A close friend of Dorothy’s was Lois Mailou Jones, a leading African American female artist of the 20th Century, whose grandmother, Phoebe Moseley Ballou, came to Oak Bluffs in 1896 affording Lois an opportunity to enjoy summers on the Island most of her life. With the encouragement of Alain Locke, Harry Burleigh and Meta Warrick Fuller, Ms. Jones went to France in 1899 and studied in the studio of Auguste Rodin among others. Her travels took her to France, Haiti and the African continent but she returned to the Vineyard each summer. In the 1950’s and 1960’s she would rent a cottage in Menemsha where she would paint seascapes and landscapes. She also taught at Howard University for 47 years. Today, all can see her magnificent work in Boston’s Museum of Fine Arts.

Uncle to all of these cultural icons was the irrepressible and prolific song composer and singer Harry T. Burleigh. Mr. Burleigh stayed every summer at Shearer Cottage from 1917 to 1941 where each day he would go to Grace Church in Vineyard Haven and work on his many musical compositions. He gave to the world Swing Low, Swing Chariot, Dig My Grave Long and Narrow, I Don’t Feel No Ways Tired, and his own inimitable version of Deep River. This brilliant Spingarn Medal winner attracted to Oak Bluffs Paul Robeson, Ethel Waters and Fisk University’s Roland Hayes.
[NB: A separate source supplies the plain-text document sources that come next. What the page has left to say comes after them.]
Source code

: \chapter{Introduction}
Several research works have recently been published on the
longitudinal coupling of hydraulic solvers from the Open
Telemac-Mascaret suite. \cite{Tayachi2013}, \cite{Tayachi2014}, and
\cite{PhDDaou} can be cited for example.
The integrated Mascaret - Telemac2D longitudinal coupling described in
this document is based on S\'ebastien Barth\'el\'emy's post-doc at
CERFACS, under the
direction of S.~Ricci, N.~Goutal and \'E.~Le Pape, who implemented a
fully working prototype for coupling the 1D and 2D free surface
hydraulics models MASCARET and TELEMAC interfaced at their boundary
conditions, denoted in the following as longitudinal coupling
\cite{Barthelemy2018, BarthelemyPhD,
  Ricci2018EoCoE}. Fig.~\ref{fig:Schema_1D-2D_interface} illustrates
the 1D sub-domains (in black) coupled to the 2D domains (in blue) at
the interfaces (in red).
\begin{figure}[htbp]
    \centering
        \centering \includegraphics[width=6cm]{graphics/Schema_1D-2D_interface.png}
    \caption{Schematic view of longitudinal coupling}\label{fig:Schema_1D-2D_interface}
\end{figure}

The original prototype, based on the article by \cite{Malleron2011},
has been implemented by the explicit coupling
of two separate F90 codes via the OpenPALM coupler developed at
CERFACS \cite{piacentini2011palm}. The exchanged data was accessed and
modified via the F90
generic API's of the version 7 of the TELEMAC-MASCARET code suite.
Luella and Ralf Coleman purchased property on Myrtle Avenue. Ralf Meshack Coleman studied theatre at Harvard under H.W.L. Dana and subsequently at the Provincetown Wharf Theater and the Boston Experimental Theater. His first public introduction to the stage was as narrator for an all black pageant at Symphony Hall in 1920. He directed the Allied Arts Players in 1927 and the Boston Players in 1927. He made his Broadway professional debut as a romantic lead in Roll, Sweet Chariot throughout the 1933-1934 season. He would eventually become the director of the Boston Chapter of the national Federal Theatre Project.

Liz White lived in New York and was working on Broadway but racism prevented her from working on stage. She remained backstage as a dresser to actors. Liz launched the Shearer Summer Theatre with friends who came to the Vineyard. In August of 1945, Ms. White directed a cast to perform Clare Booths Luce’s The Women at the Oak Bluffs School gymnasium. Liz would direct more than 10 or more productions on the Vineyard, including The Slabtown District Convention, Lysistrata, Anna Lucasta, Angel Street, Cooling Waters and Othello.
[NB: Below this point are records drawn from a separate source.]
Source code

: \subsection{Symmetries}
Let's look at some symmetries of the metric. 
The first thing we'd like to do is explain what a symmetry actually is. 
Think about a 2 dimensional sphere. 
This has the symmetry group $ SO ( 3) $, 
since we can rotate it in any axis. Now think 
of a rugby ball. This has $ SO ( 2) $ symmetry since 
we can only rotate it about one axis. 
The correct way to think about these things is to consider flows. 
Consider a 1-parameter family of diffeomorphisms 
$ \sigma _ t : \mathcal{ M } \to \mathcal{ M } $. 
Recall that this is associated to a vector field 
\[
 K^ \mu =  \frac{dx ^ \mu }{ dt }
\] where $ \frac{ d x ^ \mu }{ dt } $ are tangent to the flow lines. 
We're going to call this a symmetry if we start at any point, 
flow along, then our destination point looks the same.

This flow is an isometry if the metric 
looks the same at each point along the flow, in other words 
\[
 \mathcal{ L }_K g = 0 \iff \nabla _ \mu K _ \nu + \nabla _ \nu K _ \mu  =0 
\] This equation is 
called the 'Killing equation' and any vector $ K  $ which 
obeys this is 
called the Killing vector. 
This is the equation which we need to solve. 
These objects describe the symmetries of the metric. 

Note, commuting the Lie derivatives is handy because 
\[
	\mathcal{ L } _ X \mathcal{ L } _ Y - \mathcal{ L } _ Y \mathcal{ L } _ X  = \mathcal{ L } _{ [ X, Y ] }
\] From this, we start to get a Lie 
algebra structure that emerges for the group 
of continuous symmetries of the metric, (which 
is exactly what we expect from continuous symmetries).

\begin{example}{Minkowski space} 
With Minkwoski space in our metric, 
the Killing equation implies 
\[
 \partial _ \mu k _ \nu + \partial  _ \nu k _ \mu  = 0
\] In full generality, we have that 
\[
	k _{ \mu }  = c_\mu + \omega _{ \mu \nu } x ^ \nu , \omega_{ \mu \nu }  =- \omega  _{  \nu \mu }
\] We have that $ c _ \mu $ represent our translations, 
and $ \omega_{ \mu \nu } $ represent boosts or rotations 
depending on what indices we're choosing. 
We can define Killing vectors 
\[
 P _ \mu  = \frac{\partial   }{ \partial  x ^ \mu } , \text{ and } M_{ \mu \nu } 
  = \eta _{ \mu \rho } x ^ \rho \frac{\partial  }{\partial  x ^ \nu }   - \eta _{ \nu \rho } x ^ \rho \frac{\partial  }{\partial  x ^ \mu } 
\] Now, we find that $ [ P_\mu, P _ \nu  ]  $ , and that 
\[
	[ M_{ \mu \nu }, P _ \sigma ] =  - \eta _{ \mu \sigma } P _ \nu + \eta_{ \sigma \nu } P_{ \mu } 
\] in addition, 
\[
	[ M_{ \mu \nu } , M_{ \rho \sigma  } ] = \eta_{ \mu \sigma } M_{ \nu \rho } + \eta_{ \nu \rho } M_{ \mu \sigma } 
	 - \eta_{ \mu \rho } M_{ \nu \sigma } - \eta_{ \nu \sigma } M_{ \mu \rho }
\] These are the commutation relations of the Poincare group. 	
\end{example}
Our current history includes the magnificent Francine Kelly Art Gallery at the sprawling Featherstone Center for the Arts in Oak Bluffs. Zita Cousens Gallery is a comfortable place for many local artist and book readings. The 19th Annual Martha’s Vineyard African American Film Festival will be held this August. Prof. Henry Louis Gates, Jr. has become a master at making films about the black experience in America. His works include producing and hosting Finding Your Roots, The African Americans: Many Rivers To Cross, and most recently the PBS special entitled The Black Church : This is Our Story, This is Our Song.

Not far from Amanda Gorman’s national presentation on the Capitol stands the National Museum of African American History and Culture on the Washington Mall. In the museum is a replica of the porch of the Bunny Cottage purchased by Adam Clayton Powell Jr. and his wife Isabel Washington in the 1930’s. We look forward to the day when Amanda’s voice and persona is included in the museum as a lasting symbol of history and culture.

Paradise on earth is living the Vineyard experience. Enjoy it as life is fleeting.